Advisory Committee – Building Capacity to Implement the ‘Risk-based Framework’

The Environment, Energy and Science (EES) Group is delivering a water quality initiative to improve the management of urban and rural diffuse source water pollution in NSW, as part of their commitment to implement the Marine Estate Management Strategy (MEMS) 2018-2028.

A key tool being used for this initiative is the ‘Risk-based framework for considering waterway health outcomes in strategic land use planning decisions’ (Risk-based Framework).The Risk-based Framework is a protocol that decision-makers, such as councils and environmental regulators, can use to help manage the impact of land-use activities on the health of waterways in NSW. Since the release of the framework, it has been piloted in several Councils in NSW, including Northern Beaches Council, and recognized in the Greater Sydney Commission’s district plans and the Marine Estate Management Authority’s 10-year Strategy.
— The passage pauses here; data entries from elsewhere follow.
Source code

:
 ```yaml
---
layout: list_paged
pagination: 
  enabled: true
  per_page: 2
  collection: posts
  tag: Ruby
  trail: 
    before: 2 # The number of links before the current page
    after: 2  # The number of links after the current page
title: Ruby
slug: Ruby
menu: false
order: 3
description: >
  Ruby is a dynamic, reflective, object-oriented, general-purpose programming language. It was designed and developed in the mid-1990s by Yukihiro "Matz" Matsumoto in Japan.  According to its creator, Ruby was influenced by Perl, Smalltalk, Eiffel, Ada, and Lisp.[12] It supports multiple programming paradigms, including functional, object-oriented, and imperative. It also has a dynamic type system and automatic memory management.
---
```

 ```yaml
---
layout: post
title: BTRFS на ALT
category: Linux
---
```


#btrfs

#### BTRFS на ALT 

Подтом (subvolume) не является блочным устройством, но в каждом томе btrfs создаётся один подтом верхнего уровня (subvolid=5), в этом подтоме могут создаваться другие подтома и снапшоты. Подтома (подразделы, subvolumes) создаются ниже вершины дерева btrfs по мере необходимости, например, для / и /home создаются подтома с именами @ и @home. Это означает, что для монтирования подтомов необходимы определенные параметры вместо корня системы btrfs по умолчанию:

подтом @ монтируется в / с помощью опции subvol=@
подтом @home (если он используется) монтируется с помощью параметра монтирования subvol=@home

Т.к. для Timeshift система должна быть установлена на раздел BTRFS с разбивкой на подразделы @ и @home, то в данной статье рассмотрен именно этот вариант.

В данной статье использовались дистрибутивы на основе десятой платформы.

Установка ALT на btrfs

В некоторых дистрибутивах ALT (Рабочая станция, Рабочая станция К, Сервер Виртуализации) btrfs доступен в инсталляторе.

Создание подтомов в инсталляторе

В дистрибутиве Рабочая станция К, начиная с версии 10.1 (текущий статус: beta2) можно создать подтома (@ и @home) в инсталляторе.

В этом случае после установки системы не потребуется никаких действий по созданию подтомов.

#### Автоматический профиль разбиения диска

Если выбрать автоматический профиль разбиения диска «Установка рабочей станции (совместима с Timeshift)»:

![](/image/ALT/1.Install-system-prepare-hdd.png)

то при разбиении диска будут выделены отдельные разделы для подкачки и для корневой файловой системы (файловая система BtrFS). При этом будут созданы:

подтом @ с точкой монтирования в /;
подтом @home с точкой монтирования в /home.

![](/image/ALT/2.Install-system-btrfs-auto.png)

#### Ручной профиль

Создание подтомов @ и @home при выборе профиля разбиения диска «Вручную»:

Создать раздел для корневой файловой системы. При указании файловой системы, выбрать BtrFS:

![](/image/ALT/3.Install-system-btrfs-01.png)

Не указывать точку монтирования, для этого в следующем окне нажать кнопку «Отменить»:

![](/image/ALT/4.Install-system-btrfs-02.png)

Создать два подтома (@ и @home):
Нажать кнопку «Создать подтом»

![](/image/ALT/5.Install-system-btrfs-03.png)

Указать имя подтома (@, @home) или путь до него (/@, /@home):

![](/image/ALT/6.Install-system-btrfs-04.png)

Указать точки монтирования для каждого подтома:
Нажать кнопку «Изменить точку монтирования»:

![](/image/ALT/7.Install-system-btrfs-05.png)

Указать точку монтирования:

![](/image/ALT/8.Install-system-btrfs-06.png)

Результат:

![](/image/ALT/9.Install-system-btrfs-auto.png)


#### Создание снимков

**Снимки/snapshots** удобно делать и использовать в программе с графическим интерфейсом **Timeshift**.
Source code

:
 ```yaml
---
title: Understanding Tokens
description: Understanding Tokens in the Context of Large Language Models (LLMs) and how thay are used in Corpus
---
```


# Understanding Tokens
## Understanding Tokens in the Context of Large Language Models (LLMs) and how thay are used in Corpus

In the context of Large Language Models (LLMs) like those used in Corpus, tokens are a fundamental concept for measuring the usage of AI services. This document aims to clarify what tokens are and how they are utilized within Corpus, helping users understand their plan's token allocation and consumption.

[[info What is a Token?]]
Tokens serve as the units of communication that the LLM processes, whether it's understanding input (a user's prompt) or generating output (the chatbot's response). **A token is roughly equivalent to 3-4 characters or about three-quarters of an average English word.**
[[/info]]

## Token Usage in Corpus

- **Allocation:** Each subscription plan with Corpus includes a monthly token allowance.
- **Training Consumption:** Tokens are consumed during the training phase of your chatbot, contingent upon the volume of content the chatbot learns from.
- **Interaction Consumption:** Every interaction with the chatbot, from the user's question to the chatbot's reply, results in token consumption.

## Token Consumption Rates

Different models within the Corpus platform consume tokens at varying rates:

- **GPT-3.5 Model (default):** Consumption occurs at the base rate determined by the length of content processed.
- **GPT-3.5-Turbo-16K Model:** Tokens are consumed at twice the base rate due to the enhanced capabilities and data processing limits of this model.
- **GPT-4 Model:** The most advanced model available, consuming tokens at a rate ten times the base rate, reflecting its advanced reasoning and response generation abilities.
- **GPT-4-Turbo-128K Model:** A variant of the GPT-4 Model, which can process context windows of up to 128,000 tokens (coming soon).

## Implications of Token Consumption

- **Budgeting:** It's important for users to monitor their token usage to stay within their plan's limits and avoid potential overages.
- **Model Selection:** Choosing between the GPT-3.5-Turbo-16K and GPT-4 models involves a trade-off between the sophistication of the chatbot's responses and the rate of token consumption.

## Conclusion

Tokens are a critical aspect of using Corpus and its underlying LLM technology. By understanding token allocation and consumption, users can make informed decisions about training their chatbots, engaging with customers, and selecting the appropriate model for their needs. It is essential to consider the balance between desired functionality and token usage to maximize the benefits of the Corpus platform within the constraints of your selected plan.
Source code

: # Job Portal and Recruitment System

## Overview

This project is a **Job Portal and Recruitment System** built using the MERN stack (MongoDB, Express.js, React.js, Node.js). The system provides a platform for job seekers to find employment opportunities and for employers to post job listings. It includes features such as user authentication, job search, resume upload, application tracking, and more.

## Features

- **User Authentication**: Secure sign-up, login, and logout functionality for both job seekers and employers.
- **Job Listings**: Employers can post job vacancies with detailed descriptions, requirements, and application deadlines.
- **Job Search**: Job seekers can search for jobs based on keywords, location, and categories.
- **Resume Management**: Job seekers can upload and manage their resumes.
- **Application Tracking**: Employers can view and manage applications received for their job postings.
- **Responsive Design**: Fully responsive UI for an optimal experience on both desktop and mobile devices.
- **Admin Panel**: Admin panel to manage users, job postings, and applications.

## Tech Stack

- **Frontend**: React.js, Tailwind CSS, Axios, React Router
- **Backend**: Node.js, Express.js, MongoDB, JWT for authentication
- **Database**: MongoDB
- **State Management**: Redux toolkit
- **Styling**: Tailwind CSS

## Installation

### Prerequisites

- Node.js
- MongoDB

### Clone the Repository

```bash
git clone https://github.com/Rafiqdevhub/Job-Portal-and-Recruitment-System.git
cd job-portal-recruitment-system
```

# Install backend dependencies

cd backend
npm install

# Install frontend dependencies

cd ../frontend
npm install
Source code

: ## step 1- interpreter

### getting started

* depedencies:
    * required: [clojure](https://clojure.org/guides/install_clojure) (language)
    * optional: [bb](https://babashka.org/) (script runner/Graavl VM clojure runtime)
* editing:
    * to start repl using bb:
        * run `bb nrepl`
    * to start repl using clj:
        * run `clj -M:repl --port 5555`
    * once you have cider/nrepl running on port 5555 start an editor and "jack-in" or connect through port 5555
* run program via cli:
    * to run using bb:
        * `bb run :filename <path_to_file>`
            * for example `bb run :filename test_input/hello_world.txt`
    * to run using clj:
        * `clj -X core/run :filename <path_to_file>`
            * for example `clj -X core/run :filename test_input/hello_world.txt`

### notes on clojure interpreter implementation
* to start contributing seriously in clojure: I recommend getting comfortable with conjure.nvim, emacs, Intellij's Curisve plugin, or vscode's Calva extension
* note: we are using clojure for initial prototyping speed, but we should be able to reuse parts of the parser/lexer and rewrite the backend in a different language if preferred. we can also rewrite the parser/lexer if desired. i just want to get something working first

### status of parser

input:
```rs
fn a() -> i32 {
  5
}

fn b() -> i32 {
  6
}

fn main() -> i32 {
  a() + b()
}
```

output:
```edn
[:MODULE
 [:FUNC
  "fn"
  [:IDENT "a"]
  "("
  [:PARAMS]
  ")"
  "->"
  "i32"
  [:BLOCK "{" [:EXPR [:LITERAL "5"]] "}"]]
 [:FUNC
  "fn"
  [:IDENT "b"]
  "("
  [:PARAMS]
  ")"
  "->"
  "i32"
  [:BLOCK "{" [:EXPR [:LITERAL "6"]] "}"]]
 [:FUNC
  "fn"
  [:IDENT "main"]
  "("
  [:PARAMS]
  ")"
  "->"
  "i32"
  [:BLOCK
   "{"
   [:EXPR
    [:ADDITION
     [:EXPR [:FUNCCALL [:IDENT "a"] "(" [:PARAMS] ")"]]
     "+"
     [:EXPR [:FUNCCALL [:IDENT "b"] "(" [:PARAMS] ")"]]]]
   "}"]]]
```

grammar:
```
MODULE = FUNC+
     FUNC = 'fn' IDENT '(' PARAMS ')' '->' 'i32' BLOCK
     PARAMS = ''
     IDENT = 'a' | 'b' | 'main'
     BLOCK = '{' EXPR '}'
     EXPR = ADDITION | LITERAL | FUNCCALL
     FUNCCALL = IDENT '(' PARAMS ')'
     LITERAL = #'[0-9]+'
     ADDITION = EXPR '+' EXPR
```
One of the actions from MEMA’s Stage 2 Implementation Plan is to build capacity for stakeholders to implement the framework through delivery of guidance materials, industry forums and an online portal (Action 1.2). To achieve this an advisory committee has been set up and the SCCG’s Executive Officer has been invited to stand on this committee. The SCCG look forward to representing the interests of member councils to ensure that the outputs of the building capacity project are relevant to their activities.

Get the Site Right

16 May, 2024 Blitz Day

Get the Site Right is a joint taskforce between the Parramatta River Catchment Group, Cooks River Alliance, Georges River Combined Councils Committee, Sydney Coastal Councils Group, Lake Macquarie Council, NSW Environment Protection Authority (EPA), and Department of Climate Change, Energy, the Environment and Water (DCCEEW), and more than 20 Sydney councils. We are working together to target developers and enforce best practice on commercial and residential building sites, as well as major infrastructure projects, to prevent erosion from building sites and protect our waterways and surrounding environments.

The next Get the Site Right Blitz Day will be held on 16 May, 2024 with participating councils. Watch the site for updates on progress.

Why should you care about erosion and sediment control on building sites?

The suburbs around Sydney’s waterways are booming. Our growing population and need for more housing, schools, roads and other amenities has seen a rise in new residential and commercial developments and construction, as well as increased public expectation for a quality, local waterway which we can safely use for leisure activities.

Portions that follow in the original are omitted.